● WORK TASK
The lines below that include "властивість" are to be found and copied.

● SOURCE INFORMATION
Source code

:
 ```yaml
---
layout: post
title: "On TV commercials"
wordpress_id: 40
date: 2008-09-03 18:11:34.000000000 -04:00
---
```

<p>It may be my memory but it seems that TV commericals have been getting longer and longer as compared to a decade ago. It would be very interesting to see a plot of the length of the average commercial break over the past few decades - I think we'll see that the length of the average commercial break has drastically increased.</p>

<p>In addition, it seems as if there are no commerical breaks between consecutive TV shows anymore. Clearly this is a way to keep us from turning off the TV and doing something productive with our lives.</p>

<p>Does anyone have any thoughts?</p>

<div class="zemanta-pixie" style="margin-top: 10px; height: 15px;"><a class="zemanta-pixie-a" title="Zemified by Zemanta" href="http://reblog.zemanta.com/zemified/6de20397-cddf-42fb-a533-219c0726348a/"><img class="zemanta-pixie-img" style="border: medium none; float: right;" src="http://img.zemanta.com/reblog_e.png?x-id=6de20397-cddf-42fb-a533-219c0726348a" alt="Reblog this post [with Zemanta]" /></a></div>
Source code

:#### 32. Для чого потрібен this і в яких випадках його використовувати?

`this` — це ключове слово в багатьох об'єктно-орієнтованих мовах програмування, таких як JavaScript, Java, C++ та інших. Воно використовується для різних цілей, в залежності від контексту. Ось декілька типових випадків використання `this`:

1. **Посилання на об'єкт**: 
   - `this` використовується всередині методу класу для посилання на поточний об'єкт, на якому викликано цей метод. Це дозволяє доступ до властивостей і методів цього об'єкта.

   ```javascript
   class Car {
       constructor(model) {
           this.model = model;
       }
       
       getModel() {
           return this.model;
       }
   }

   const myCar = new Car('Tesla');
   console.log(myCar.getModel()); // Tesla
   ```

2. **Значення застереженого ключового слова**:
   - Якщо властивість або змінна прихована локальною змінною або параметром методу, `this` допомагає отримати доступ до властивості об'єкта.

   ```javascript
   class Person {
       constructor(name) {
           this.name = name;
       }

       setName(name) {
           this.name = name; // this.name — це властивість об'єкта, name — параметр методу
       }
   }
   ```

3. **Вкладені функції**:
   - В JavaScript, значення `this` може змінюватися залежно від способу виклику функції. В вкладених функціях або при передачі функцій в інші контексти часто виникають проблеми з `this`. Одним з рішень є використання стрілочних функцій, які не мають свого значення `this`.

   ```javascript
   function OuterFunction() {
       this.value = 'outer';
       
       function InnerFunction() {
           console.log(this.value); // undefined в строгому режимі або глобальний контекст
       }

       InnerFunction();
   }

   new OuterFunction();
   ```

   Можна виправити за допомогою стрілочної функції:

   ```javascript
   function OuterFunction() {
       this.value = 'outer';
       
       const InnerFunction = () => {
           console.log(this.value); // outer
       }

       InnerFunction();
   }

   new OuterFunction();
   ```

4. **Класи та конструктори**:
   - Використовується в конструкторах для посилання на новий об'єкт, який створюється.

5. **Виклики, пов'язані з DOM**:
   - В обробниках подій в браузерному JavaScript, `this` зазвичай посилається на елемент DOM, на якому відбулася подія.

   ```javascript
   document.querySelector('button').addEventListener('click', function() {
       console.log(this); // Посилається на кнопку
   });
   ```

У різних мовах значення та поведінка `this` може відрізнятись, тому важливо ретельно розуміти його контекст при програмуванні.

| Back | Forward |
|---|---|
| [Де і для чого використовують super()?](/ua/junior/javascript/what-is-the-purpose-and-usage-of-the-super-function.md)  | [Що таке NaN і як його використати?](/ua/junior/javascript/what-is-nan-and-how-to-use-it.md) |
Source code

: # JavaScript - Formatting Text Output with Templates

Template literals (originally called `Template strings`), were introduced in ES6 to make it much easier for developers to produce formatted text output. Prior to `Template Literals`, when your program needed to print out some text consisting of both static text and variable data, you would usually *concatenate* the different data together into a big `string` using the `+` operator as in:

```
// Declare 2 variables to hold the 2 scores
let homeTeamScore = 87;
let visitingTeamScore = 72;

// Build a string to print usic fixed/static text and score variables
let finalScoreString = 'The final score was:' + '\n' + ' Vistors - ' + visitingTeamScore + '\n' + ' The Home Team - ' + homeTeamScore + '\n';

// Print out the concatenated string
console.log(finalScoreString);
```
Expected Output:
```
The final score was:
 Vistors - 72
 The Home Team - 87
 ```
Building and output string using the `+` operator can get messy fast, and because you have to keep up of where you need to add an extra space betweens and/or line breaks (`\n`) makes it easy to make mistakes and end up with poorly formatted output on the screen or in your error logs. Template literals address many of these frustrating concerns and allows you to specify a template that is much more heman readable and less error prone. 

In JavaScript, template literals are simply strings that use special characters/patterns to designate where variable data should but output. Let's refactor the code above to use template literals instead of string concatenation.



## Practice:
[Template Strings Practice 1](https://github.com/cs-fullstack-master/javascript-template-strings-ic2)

● EXERCISE RESPONSE
   - Якщо властивість або змінна прихована локальною змінною або параметром методу, `this` допомагає отримати доступ до властивості об'єкта.
           this.name = name; // this.name — це властивість об'єкта, name — параметр методу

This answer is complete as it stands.